Footwear maker Wolverine World Wide detailed its progress in moving away from Chinese production as coronavirus panic grips global markets.
In a Nutshell: Now that the epidemic of coronavirus (officially known as COVID-19) has become a major concern for China and for the global economy, the company behind Merrell, Saucony and Sperry said it is “fortunate” this process was already underway before the outbreak.
“Our first priority is the safety and well-being of our employees and partners in China, and we are making every effort to support them,” Wolverine World Wide chairman, CEO and president Blake Kreuger said in the company’s quarterly conference call on Tuesday. “From a business standpoint, we separate the emerging impacts of the coronavirus into two buckets: revenue and supply chain.”
Wolverine expects just 2 percent of its total 2020 revenue will come from China, and the entire Asia-Pacific region amounts to roughly 10 percent of its global revenue, according to Kreuger. China will still be a focus for the company’s future growth but Wolverine’s current revenue exposure is “relatively insignificant.”
On the supply side, Wolverine still sources about 20 percent of its products directly from the region, though that number is down from 40 percent just a year ago when the group pivoted away from China in the face of increasing tariffs.
Kreuger still expects some production delays from China factories along with a possible pinch in the supply of raw materials shipped from Chinese vendors.
“This is being closely monitored, but will be difficult to quantify until our factory partners have more clarity on the return of workers from Chinese New Year,” Kreuger said. “So far, the return rate of workers to factories has been better than expected and is not expected to have a material impact on production in Q1.
“None of our factories are in the Wuhan region,” he added, referencing the city where the outbreak originated.
At this early stage, Wolverine expects an impact of approximately $30 million in the first half of 2020.
Sales: Wolverine reported revenue of $607.4 million in the fourth quarter of FY19, an increase of 4.8 percent over the comparable period last year but below the $614.08 million expected by Wall Street.
For the full year, the brand group turned in revenue of $2.27 billion, up 1.5 percent over FY19 but still slightly below Wall Street expectations of $2.28 billion. Wolverine’s top three brands, Merrell, Sperry and Saucony combined for 10 percent constant currency growth, Kreuger said.
The company’s reported gross margin fell by 50 basis points in FY19 to 40.6 percent.
Wolverine’s outlook for FY20 places annual earnings in the range of $2.29 billion to $2.34 billion, growing 3 percent at the high end of the range.

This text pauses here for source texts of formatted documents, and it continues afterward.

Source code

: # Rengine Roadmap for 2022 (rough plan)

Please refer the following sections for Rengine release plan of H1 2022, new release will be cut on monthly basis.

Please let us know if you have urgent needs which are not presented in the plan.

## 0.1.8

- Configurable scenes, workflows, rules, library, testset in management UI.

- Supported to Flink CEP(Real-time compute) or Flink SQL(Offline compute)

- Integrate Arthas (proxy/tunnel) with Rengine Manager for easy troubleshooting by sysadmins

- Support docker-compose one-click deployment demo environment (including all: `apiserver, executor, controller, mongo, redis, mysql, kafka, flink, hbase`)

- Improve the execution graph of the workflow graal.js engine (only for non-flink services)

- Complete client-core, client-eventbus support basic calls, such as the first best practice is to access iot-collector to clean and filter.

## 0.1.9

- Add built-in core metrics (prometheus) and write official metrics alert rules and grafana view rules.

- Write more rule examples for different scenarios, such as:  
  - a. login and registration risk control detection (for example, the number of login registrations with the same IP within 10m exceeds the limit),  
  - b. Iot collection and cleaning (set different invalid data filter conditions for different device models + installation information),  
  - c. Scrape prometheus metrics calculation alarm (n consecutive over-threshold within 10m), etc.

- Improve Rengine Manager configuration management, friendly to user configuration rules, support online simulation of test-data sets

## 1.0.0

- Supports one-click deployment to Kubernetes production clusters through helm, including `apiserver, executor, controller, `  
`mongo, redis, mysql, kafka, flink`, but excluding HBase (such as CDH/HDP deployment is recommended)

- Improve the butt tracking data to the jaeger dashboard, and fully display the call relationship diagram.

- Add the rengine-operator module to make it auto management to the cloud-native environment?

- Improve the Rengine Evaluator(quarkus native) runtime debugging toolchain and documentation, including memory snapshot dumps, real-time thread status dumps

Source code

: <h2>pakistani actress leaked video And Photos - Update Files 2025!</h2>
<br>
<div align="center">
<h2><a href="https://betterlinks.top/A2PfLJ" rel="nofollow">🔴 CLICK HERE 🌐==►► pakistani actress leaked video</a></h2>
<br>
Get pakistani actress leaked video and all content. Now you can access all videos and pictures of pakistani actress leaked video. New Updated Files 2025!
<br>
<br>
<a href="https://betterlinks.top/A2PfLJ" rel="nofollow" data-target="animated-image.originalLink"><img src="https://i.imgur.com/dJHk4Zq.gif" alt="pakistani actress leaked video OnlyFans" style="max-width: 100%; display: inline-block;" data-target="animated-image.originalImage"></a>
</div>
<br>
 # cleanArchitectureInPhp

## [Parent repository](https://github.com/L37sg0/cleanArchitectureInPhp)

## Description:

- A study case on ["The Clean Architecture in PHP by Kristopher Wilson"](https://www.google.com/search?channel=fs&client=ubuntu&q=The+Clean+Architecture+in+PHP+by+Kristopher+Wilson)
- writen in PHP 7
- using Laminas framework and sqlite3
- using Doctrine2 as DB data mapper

Earnings: Adjusted diluted earnings per share increased by 13.5 percent in the fourth quarter to 59 cents, just above the 58 cents expected by analysts.

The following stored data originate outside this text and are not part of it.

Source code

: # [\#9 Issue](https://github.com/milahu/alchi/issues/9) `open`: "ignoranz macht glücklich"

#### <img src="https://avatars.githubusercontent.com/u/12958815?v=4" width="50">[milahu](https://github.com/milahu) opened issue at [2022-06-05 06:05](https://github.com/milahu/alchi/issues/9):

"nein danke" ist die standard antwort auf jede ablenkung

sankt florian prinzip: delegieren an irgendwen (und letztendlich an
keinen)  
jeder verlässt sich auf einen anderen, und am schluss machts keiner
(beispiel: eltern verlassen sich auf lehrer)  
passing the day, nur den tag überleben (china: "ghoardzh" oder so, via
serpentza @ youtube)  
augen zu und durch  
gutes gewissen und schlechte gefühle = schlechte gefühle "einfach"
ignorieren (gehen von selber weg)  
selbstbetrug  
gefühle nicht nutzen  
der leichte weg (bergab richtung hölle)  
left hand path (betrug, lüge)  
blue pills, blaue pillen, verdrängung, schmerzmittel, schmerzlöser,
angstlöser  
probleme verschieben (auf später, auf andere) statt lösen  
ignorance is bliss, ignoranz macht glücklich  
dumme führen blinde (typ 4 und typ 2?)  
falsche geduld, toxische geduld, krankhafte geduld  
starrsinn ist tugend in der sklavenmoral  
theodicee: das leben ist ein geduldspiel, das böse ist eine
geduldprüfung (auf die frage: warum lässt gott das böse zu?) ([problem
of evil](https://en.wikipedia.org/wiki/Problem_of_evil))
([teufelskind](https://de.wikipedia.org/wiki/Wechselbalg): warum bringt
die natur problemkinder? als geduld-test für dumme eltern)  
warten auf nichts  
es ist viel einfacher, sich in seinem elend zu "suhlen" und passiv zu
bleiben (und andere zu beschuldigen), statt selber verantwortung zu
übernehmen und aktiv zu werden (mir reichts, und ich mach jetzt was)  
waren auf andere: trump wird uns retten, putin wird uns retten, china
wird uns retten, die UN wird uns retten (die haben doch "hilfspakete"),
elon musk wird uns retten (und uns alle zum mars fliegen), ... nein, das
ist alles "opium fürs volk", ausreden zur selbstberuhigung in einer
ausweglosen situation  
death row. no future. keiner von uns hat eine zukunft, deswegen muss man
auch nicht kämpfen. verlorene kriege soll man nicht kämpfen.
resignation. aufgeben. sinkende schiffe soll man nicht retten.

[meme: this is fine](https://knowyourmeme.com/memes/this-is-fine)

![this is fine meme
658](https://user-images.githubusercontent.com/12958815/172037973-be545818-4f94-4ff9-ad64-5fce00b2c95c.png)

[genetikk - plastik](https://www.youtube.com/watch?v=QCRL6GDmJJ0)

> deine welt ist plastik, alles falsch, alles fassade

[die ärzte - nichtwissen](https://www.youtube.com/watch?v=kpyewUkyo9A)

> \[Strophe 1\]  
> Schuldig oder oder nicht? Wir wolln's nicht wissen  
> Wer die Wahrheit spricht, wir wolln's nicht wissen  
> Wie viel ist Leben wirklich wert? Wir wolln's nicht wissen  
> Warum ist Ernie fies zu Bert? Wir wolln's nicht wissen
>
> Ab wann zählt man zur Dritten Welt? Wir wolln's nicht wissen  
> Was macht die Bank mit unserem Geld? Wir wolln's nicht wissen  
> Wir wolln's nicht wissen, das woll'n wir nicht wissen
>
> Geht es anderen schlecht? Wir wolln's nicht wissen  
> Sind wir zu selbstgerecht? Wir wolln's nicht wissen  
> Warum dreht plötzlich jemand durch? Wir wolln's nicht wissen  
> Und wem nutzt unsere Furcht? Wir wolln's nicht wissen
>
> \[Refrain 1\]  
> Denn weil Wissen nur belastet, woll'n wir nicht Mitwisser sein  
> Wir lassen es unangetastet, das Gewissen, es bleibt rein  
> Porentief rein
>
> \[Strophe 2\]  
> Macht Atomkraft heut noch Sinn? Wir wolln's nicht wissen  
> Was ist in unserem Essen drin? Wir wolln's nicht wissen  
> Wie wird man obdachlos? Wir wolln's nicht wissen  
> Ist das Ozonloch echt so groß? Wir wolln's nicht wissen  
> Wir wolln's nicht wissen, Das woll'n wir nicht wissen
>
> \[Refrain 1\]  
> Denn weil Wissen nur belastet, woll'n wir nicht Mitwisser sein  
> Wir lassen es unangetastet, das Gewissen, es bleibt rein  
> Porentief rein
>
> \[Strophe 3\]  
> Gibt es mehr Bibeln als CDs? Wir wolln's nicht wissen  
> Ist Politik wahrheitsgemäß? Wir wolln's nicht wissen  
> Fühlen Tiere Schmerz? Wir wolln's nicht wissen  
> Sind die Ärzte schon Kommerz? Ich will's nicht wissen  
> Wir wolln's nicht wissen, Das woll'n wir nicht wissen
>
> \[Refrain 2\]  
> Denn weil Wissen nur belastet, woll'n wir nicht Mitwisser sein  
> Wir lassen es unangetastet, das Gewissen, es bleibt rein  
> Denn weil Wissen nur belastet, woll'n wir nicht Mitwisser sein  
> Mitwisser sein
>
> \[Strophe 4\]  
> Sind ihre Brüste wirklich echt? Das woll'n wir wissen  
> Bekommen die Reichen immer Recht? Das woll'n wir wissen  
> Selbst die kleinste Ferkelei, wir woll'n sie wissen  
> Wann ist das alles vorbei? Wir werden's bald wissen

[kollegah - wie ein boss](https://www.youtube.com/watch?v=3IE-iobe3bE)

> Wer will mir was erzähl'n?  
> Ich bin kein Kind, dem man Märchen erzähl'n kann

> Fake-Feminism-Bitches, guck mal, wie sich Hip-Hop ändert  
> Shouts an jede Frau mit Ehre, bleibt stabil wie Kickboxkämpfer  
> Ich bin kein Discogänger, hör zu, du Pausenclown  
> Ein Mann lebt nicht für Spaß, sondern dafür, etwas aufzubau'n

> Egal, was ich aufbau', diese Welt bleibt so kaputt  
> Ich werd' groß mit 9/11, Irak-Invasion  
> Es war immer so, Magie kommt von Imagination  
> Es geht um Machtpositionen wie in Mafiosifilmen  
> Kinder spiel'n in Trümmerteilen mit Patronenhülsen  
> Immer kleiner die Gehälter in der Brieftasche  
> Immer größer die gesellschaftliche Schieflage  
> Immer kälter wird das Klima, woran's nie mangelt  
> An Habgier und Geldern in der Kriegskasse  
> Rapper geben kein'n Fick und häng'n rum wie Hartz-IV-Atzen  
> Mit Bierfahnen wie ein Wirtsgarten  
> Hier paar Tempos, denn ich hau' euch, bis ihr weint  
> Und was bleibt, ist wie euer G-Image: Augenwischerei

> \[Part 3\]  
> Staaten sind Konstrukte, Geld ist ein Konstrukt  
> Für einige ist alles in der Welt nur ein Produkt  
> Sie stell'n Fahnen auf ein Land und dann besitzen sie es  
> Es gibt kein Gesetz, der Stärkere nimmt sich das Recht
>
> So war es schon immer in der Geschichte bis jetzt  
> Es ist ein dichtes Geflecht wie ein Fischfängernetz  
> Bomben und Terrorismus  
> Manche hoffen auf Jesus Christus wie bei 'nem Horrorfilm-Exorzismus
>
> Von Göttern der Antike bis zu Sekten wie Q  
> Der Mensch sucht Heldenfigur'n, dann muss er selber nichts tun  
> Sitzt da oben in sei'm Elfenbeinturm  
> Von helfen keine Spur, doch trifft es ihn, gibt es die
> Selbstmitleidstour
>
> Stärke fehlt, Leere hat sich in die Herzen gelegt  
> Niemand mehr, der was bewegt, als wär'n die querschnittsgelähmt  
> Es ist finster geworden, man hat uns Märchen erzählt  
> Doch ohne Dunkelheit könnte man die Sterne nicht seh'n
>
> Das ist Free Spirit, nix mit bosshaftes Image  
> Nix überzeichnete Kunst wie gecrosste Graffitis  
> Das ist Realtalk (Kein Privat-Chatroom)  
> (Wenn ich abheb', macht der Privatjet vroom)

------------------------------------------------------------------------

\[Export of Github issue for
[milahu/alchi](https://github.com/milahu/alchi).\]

Wolverine’s reported EPS reflected a loss of one cent due to the resolution of two “meaningful litigation matters” regarding groundwater pollution at the location of a former tannery in the U.S. Expenses for the litigation amounted to $58 million, recorded in the fourth quarter after settling with the state of Michigan, 3M and two townships in the area.
For the full year, Wolverine reported adjusted diluted EPS of $2.25, an increase of 3.7 percent. The average Wall Street expectations was $2.26.
Wolverine estimates EPS in the range of $2.05 and $2.20 in FY20, acknowledging a 10-cent impact related to coronavirus supply chain disruption.
CEOs Take: In a period of macroeconomic changes, Kreuger noted Wolverine’s work improving e-commerce and inventory management.
“In the fourth quarter, our e-commerce and international channels exceeded expectations and were major contributors to our overall performance,” Kreuger said. “Our efficient business model and strong deployment of capital throughout 2019 allowed us to deliver excellent earnings leverage, resulting in record adjusted earnings per share for both the fourth quarter and full-year.
“We are also pleased with our strong cash generation for the quarter and full-year, partially aided by excellent inventory management in the fourth quarter,” he added.